* What you are asked to do: In the entries that follow, which lines hold the string "from"? List them.

* Data extracts:
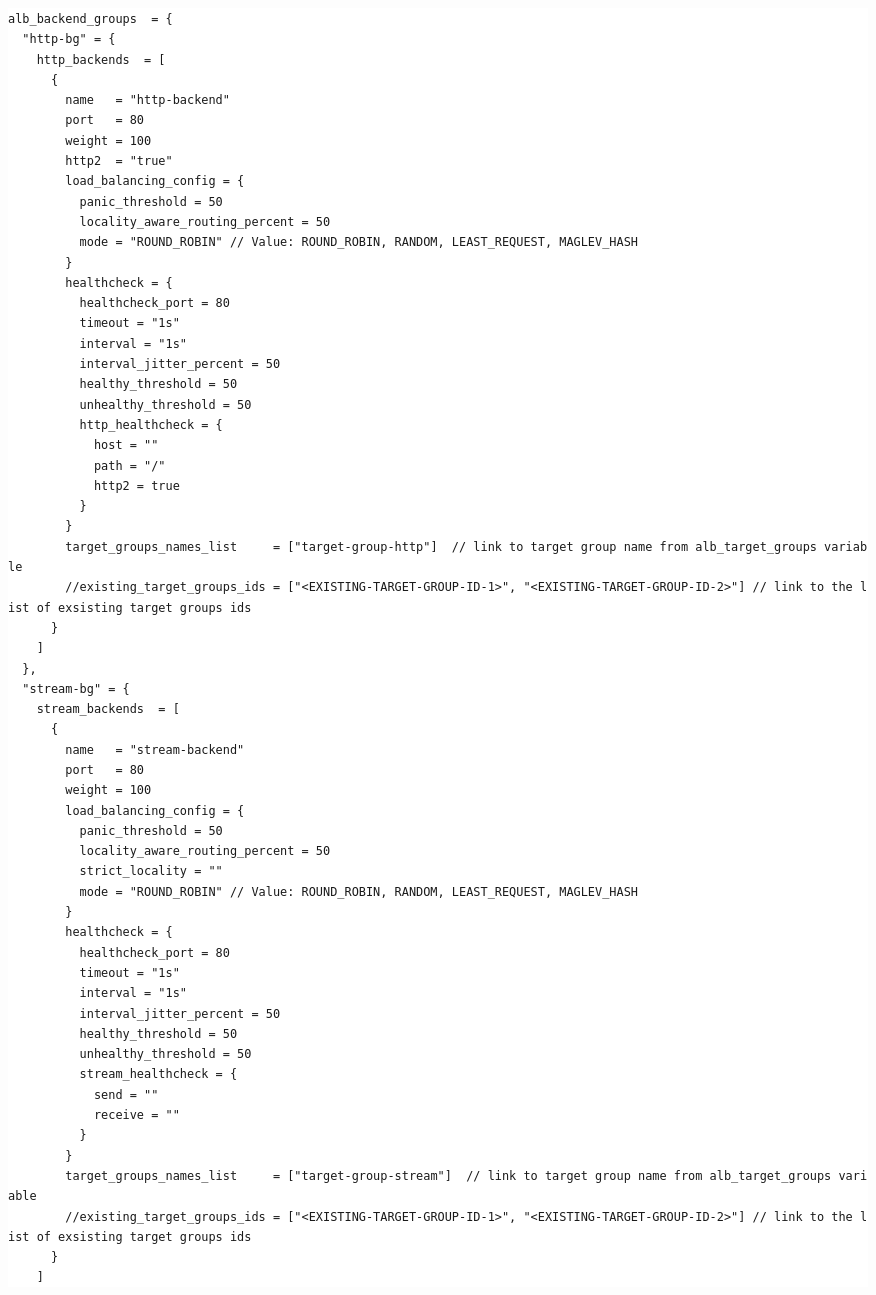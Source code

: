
```
alb_backend_groups  = {
  "http-bg" = {
    http_backends  = [
      {
        name   = "http-backend"
        port   = 80
        weight = 100
        http2  = "true"
        load_balancing_config = {
          panic_threshold = 50
          locality_aware_routing_percent = 50
          mode = "ROUND_ROBIN" // Value: ROUND_ROBIN, RANDOM, LEAST_REQUEST, MAGLEV_HASH
        }
        healthcheck = {
          healthcheck_port = 80
          timeout = "1s"
          interval = "1s"
          interval_jitter_percent = 50
          healthy_threshold = 50
          unhealthy_threshold = 50
          http_healthcheck = {
            host = ""
            path = "/"
            http2 = true
          }
        }
        target_groups_names_list     = ["target-group-http"]  // link to target group name from alb_target_groups variable
        //existing_target_groups_ids = ["<EXISTING-TARGET-GROUP-ID-1>", "<EXISTING-TARGET-GROUP-ID-2>"] // link to the list of exsisting target groups ids
      }
    ]
  },
  "stream-bg" = {
    stream_backends  = [
      {
        name   = "stream-backend"
        port   = 80
        weight = 100
        load_balancing_config = {
          panic_threshold = 50
          locality_aware_routing_percent = 50
          strict_locality = ""
          mode = "ROUND_ROBIN" // Value: ROUND_ROBIN, RANDOM, LEAST_REQUEST, MAGLEV_HASH
        }
        healthcheck = {
          healthcheck_port = 80
          timeout = "1s"
          interval = "1s"
          interval_jitter_percent = 50
          healthy_threshold = 50
          unhealthy_threshold = 50
          stream_healthcheck = {
            send = ""
            receive = ""
          }
        }
        target_groups_names_list     = ["target-group-stream"]  // link to target group name from alb_target_groups variable
        //existing_target_groups_ids = ["<EXISTING-TARGET-GROUP-ID-1>", "<EXISTING-TARGET-GROUP-ID-2>"] // link to the list of exsisting target groups ids
      }
    ]
```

* Answer box:
        target_groups_names_list     = ["target-group-http"]  // link to target group name from alb_target_groups variable
        target_groups_names_list     = ["target-group-stream"]  // link to target group name from alb_target_groups variable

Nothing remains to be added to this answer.